- EXERCISE REQUIREMENTS -
Go through the records below and restate each one word for word.

- DATA FOR REVIEW -
···

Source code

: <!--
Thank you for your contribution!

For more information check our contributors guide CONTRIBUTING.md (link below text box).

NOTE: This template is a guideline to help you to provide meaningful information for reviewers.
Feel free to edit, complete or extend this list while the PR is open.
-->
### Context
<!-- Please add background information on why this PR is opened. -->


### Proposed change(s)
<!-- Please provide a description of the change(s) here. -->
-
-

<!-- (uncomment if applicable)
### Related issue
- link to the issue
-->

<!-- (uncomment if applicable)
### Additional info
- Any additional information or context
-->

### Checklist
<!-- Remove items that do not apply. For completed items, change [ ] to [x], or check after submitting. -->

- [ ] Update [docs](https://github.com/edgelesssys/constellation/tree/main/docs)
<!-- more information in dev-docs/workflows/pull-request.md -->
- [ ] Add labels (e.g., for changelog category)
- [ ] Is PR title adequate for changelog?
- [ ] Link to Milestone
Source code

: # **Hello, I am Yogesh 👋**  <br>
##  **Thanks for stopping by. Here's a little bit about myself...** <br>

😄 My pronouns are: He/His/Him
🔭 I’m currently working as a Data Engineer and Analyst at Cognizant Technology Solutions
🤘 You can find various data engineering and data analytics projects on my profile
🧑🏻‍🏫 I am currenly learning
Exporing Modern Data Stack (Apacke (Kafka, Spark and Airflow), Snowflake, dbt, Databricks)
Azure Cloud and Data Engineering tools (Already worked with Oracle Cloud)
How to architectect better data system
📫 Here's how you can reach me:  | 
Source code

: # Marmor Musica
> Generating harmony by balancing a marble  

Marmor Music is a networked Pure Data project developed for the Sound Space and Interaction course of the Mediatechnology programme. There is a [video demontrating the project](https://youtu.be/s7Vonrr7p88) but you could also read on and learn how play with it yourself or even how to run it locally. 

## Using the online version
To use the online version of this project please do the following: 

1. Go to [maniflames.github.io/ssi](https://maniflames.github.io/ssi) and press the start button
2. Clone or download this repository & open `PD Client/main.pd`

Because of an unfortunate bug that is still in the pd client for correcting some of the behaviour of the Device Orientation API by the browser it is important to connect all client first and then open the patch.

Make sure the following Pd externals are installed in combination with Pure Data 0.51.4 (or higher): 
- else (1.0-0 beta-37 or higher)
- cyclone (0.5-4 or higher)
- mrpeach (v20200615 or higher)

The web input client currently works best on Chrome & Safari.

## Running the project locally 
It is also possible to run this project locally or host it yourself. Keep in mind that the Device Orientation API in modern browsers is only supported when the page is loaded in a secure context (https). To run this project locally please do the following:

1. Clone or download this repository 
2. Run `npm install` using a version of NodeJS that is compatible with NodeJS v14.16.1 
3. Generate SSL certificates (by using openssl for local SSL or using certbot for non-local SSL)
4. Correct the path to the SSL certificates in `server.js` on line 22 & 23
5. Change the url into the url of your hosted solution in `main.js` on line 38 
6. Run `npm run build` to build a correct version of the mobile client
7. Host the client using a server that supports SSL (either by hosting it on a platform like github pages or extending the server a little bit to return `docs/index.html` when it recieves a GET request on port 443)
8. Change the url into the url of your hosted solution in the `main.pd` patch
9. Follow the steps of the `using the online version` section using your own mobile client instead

···

- RESULT FOR THIS TASK -
Source code

: <!--
Thank you for your contribution!

For more information check our contributors guide CONTRIBUTING.md (link below text box).

NOTE: This template is a guideline to help you to provide meaningful information for reviewers.
Feel free to edit, complete or extend this list while the PR is open.
-->
### Context
<!-- Please add background information on why this PR is opened. -->


### Proposed change(s)
<!-- Please provide a description of the change(s) here. -->
-
-

<!-- (uncomment if applicable)
### Related issue
- link to the issue
-->

<!-- (uncomment if applicable)
### Additional info
- Any additional information or context
-->

### Checklist
<!-- Remove items that do not apply. For completed items, change [ ] to [x], or check after submitting. -->

- [ ] Update [docs](https://github.com/edgelesssys/constellation/tree/main/docs)
<!-- more information in dev-docs/workflows/pull-request.md -->
- [ ] Add labels (e.g., for changelog category)
- [ ] Is PR title adequate for changelog?
- [ ] Link to Milestone
Source code

: # **Hello, I am Yogesh 👋**  <br>
##  **Thanks for stopping by. Here's a little bit about myself...** <br>

😄 My pronouns are: He/His/Him
🔭 I’m currently working as a Data Engineer and Analyst at Cognizant Technology Solutions
🤘 You can find various data engineering and data analytics projects on my profile
🧑🏻‍🏫 I am currenly learning
Exporing Modern Data Stack (Apacke (Kafka, Spark and Airflow), Snowflake, dbt, Databricks)
Azure Cloud and Data Engineering tools (Already worked with Oracle Cloud)
How to architectect better data system
📫 Here's how you can reach me:  | 
Source code

: # Marmor Musica
> Generating harmony by balancing a marble  

Marmor Music is a networked Pure Data project developed for the Sound Space and Interaction course of the Mediatechnology programme. There is a [video demontrating the project](https://youtu.be/s7Vonrr7p88) but you could also read on and learn how play with it yourself or even how to run it locally. 

## Using the online version
To use the online version of this project please do the following: 

1. Go to [maniflames.github.io/ssi](https://maniflames.github.io/ssi) and press the start button
2. Clone or download this repository & open `PD Client/main.pd`

Because of an unfortunate bug that is still in the pd client for correcting some of the behaviour of the Device Orientation API by the browser it is important to connect all client first and then open the patch.

Make sure the following Pd externals are installed in combination with Pure Data 0.51.4 (or higher): 
- else (1.0-0 beta-37 or higher)
- cyclone (0.5-4 or higher)
- mrpeach (v20200615 or higher)

The web input client currently works best on Chrome & Safari.

## Running the project locally 
It is also possible to run this project locally or host it yourself. Keep in mind that the Device Orientation API in modern browsers is only supported when the page is loaded in a secure context (https). To run this project locally please do the following:

1. Clone or download this repository 
2. Run `npm install` using a version of NodeJS that is compatible with NodeJS v14.16.1 
3. Generate SSL certificates (by using openssl for local SSL or using certbot for non-local SSL)
4. Correct the path to the SSL certificates in `server.js` on line 22 & 23
5. Change the url into the url of your hosted solution in `main.js` on line 38 
6. Run `npm run build` to build a correct version of the mobile client
7. Host the client using a server that supports SSL (either by hosting it on a platform like github pages or extending the server a little bit to return `docs/index.html` when it recieves a GET request on port 443)
8. Change the url into the url of your hosted solution in the `main.pd` patch
9. Follow the steps of the `using the online version` section using your own mobile client instead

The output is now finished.